For a Set of Integers, Get All Sets Whose Sum is Greater Than Some Value

Let me start by saying I have found many questions and answers that answer things which seem somewhat related or close to this question, but are not actually this question. It seems related to the coin change / subset sum problem, but I think this is distinctly different enough that subset sum answers do not cover this question.

The Problem

Let's say I have a set of 4 integers called S : [1, 2, 5, 1]

The goal is to devise a set of sets, G , that is comprised of each subset of S where the sum of the set is greater than some value N.

In this example, if N = 6, then G would be [ [5,2,1,1], [5,2,1], [5,2], [5,1,1] ]

Considerations

I chose the word set here specifically because the order of each set does not matter at all. [5, 2, 1, 1] is identical to [5, 1, 1, 2].

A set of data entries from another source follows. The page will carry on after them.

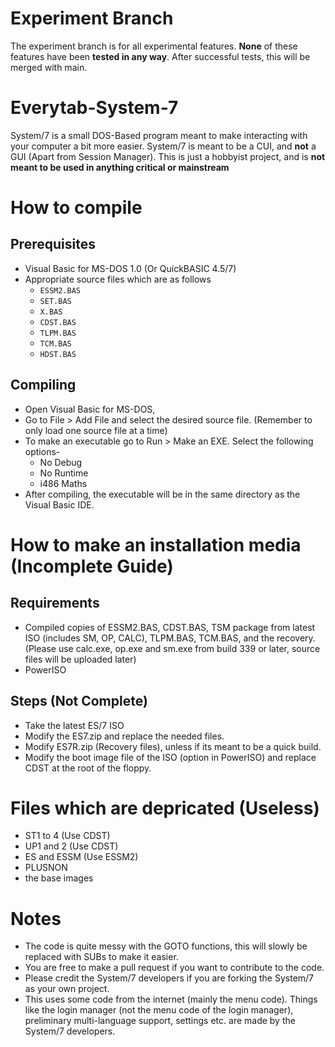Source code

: # Experiment Branch
The experiment branch is for all experimental features. **None** of these features have been **tested in any way**. After successful tests, this will be merged with main.

# Everytab-System-7
System/7 is a small DOS-Based program meant to make interacting with your computer a bit more easier. System/7 is meant to be a CUI, and **not** a GUI (Apart from Session Manager). This is just a hobbyist project, and is **not meant to be used in anything critical or mainstream**

# How to compile

## Prerequisites

- Visual Basic for MS-DOS 1.0 (Or QuickBASIC 4.5/7)
- Appropriate source files which are as follows
  * `ESSM2.BAS`
  * `SET.BAS`
  * `X.BAS`
  * `CDST.BAS`
  * `TLPM.BAS`
  * `TCM.BAS`
  * `HDST.BAS`

## Compiling
- Open Visual Basic for MS-DOS,
- Go to File > Add File and select the desired source file. (Remember to only load one source file at a time)
- To make an executable go to Run > Make an EXE. Select the following options-
  * No Debug
  * No Runtime
  * i486 Maths
- After compiling, the executable will be in the same directory as the Visual Basic IDE.

# How to make an installation media (Incomplete Guide)

## Requirements
- Compiled copies of ESSM2.BAS, CDST.BAS, TSM package from latest ISO (includes SM, OP, CALC), TLPM.BAS, TCM.BAS, and the recovery. (Please use calc.exe, op.exe and sm.exe from build 339 or later, source files will be uploaded later)
- PowerISO

## Steps (Not Complete)
- Take the latest ES/7 ISO
- Modify the ES7.zip and replace the needed files.
- Modify ES7R.zip (Recovery files), unless if its meant to be a quick build.
- Modify the boot image file of the ISO (option in PowerISO) and replace CDST at the root of the floppy.

# Files which are depricated (Useless)

- ST1 to 4 (Use CDST)
- UP1 and 2 (Use CDST)
- ES and ESSM (Use ESSM2)
- PLUSNON
- the base images

# Notes
- The code is quite messy with the GOTO functions, this will slowly be replaced with SUBs to make it easier.
- You are free to make a pull request if you want to contribute to the code.
- Please credit the System/7 developers if you are forking the System/7 as your own project.
- This uses some code from the internet (mainly the menu code). Things like the login manager (not the menu code of the login manager), preliminary multi-language support, settings etc. are made by the System/7 developers.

When you create your first set that exceeds N, lets say G₁, you can also immediately add all other sets which contain G₁ as a subset. Likewise, if you find another new set G₂ that has not already added and also exceeds N, you can immediately add all sets which contain G₂ as a subset. You don't need to check if these sets sum to greater than N.

If you sum all the members of S and the result is not greater than N, then you can conclude there are no sets which meet the criteria.

Actual Use-case

The real-world goal that is trying to be met here is that I have a group of items which have a numerical weight associated with them, and another value which represents a threshold. I'm trying find out if its even feasible to routinely find all the sub-groups that can be made of the items that exceed the threshold when their weights are summed.

What is the most efficient way to generate all sets that meet this criteria? What is complexity of this?

Here's a more efficient implementation. Worthwhile notes:

• It correctly handles duplicate elements to avoid returning the same subset twice
• In fact, it avoids recomputing equivalent subsets altogether, by grouping same-valued elements into bins with counts
• It starts from the largest subset (the set itself) and gradually removes elements while staying above the threshold, and early-exits to avoid exploring smaller subsets entirely
• It uses list mutation to avoid expensive list creation / coping until absolutely necessary
• It does use recursion, so there's a small performance penalty there, and as with all recursion: if you throw a large enough input at it, it will raise an error. Its an exercise to the reader to port this to an iterative variant if that becomes an issue

from collections import Counter

def solve(nums, target):
    counts = sorted(Counter(nums).items())
    reserve = sum(nums) - target
    
    if reserve <= 0:
        return []
    return list(_solve(counts, reserve, []))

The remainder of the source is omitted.